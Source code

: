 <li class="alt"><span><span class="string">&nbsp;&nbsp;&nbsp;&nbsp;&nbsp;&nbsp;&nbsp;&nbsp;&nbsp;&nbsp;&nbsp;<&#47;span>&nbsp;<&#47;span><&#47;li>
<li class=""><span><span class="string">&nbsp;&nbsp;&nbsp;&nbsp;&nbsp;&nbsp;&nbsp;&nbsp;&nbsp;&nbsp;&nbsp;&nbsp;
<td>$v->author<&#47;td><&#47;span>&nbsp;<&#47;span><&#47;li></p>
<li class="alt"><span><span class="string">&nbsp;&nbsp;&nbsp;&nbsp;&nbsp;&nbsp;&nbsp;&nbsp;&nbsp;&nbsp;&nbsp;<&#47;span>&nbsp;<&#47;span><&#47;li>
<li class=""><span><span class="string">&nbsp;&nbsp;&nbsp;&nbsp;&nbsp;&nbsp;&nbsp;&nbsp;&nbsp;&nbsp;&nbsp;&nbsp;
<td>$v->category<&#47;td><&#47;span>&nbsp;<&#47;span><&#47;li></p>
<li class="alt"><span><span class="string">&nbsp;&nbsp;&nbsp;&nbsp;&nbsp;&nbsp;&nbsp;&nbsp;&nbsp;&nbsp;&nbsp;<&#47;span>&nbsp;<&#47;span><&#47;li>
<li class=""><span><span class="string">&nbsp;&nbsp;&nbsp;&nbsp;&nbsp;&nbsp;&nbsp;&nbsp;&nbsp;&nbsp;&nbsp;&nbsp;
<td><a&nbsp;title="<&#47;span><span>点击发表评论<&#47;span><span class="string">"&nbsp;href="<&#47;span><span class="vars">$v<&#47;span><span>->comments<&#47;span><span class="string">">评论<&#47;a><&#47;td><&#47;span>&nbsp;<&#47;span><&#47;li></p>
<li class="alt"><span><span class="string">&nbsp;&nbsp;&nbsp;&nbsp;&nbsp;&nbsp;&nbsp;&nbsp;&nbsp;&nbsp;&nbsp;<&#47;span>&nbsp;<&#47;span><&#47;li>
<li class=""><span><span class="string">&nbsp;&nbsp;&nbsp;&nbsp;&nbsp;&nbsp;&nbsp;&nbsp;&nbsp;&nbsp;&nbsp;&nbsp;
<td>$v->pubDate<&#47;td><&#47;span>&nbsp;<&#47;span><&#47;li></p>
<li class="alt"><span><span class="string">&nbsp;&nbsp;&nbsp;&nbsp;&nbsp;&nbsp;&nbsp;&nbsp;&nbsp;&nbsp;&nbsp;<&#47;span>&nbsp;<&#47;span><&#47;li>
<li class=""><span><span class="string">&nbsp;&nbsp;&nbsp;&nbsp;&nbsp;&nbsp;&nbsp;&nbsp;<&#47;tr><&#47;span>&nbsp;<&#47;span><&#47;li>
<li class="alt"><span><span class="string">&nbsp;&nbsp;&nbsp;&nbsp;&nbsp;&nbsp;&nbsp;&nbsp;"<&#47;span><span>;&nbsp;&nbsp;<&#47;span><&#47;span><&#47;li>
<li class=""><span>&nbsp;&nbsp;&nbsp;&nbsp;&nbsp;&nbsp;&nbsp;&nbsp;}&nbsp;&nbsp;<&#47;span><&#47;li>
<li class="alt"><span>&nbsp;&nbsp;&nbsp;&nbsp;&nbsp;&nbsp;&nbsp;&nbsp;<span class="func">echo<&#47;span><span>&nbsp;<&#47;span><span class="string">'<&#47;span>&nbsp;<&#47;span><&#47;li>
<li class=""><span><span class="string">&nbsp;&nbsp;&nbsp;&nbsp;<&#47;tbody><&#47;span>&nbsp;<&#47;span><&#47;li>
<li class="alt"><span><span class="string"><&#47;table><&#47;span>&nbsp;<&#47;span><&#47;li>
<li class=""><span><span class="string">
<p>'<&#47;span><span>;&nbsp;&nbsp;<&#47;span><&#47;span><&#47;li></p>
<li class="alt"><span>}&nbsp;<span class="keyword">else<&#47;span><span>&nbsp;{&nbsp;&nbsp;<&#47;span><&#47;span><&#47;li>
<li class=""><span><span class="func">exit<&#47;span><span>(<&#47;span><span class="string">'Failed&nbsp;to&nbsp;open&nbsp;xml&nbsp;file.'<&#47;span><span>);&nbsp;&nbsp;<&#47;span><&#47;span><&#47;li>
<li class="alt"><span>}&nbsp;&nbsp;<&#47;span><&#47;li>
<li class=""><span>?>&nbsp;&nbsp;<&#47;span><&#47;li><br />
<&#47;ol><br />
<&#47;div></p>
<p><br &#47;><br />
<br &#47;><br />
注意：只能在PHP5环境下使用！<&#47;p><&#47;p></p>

════════════════

The entire listing needs to be output again, exactly, please.

EXERCISE ANSWER:
Source code

: <li class="alt"><span><span class="string">&nbsp;&nbsp;&nbsp;&nbsp;&nbsp;&nbsp;&nbsp;&nbsp;&nbsp;&nbsp;&nbsp;<&#47;span>&nbsp;<&#47;span><&#47;li>
<li class=""><span><span class="string">&nbsp;&nbsp;&nbsp;&nbsp;&nbsp;&nbsp;&nbsp;&nbsp;&nbsp;&nbsp;&nbsp;&nbsp;
<td>$v->author<&#47;td><&#47;span>&nbsp;<&#47;span><&#47;li></p>
<li class="alt"><span><span class="string">&nbsp;&nbsp;&nbsp;&nbsp;&nbsp;&nbsp;&nbsp;&nbsp;&nbsp;&nbsp;&nbsp;<&#47;span>&nbsp;<&#47;span><&#47;li>
<li class=""><span><span class="string">&nbsp;&nbsp;&nbsp;&nbsp;&nbsp;&nbsp;&nbsp;&nbsp;&nbsp;&nbsp;&nbsp;&nbsp;
<td>$v->category<&#47;td><&#47;span>&nbsp;<&#47;span><&#47;li></p>
<li class="alt"><span><span class="string">&nbsp;&nbsp;&nbsp;&nbsp;&nbsp;&nbsp;&nbsp;&nbsp;&nbsp;&nbsp;&nbsp;<&#47;span>&nbsp;<&#47;span><&#47;li>
<li class=""><span><span class="string">&nbsp;&nbsp;&nbsp;&nbsp;&nbsp;&nbsp;&nbsp;&nbsp;&nbsp;&nbsp;&nbsp;&nbsp;
<td><a&nbsp;title="<&#47;span><span>点击发表评论<&#47;span><span class="string">"&nbsp;href="<&#47;span><span class="vars">$v<&#47;span><span>->comments<&#47;span><span class="string">">评论<&#47;a><&#47;td><&#47;span>&nbsp;<&#47;span><&#47;li></p>
<li class="alt"><span><span class="string">&nbsp;&nbsp;&nbsp;&nbsp;&nbsp;&nbsp;&nbsp;&nbsp;&nbsp;&nbsp;&nbsp;<&#47;span>&nbsp;<&#47;span><&#47;li>
<li class=""><span><span class="string">&nbsp;&nbsp;&nbsp;&nbsp;&nbsp;&nbsp;&nbsp;&nbsp;&nbsp;&nbsp;&nbsp;&nbsp;
<td>$v->pubDate<&#47;td><&#47;span>&nbsp;<&#47;span><&#47;li></p>
<li class="alt"><span><span class="string">&nbsp;&nbsp;&nbsp;&nbsp;&nbsp;&nbsp;&nbsp;&nbsp;&nbsp;&nbsp;&nbsp;<&#47;span>&nbsp;<&#47;span><&#47;li>
<li class=""><span><span class="string">&nbsp;&nbsp;&nbsp;&nbsp;&nbsp;&nbsp;&nbsp;&nbsp;<&#47;tr><&#47;span>&nbsp;<&#47;span><&#47;li>
<li class="alt"><span><span class="string">&nbsp;&nbsp;&nbsp;&nbsp;&nbsp;&nbsp;&nbsp;&nbsp;"<&#47;span><span>;&nbsp;&nbsp;<&#47;span><&#47;span><&#47;li>
<li class=""><span>&nbsp;&nbsp;&nbsp;&nbsp;&nbsp;&nbsp;&nbsp;&nbsp;}&nbsp;&nbsp;<&#47;span><&#47;li>
<li class="alt"><span>&nbsp;&nbsp;&nbsp;&nbsp;&nbsp;&nbsp;&nbsp;&nbsp;<span class="func">echo<&#47;span><span>&nbsp;<&#47;span><span class="string">'<&#47;span>&nbsp;<&#47;span><&#47;li>
<li class=""><span><span class="string">&nbsp;&nbsp;&nbsp;&nbsp;<&#47;tbody><&#47;span>&nbsp;<&#47;span><&#47;li>
<li class="alt"><span><span class="string"><&#47;table><&#47;span>&nbsp;<&#47;span><&#47;li>
<li class=""><span><span class="string">
<p>'<&#47;span><span>;&nbsp;&nbsp;<&#47;span><&#47;span><&#47;li></p>
<li class="alt"><span>}&nbsp;<span class="keyword">else<&#47;span><span>&nbsp;{&nbsp;&nbsp;<&#47;span><&#47;span><&#47;li>
<li class=""><span><span class="func">exit<&#47;span><span>(<&#47;span><span class="string">'Failed&nbsp;to&nbsp;open&nbsp;xml&nbsp;file.'<&#47;span><span>);&nbsp;&nbsp;<&#47;span><&#47;span><&#47;li>
<li class="alt"><span>}&nbsp;&nbsp;<&#47;span><&#47;li>
<li class=""><span>?>&nbsp;&nbsp;<&#47;span><&#47;li><br />
<&#47;ol><br />
<&#47;div></p>
<p><br &#47;><br />
<br &#47;><br />
注意：只能在PHP5环境下使用！<&#47;p><&#47;p></p>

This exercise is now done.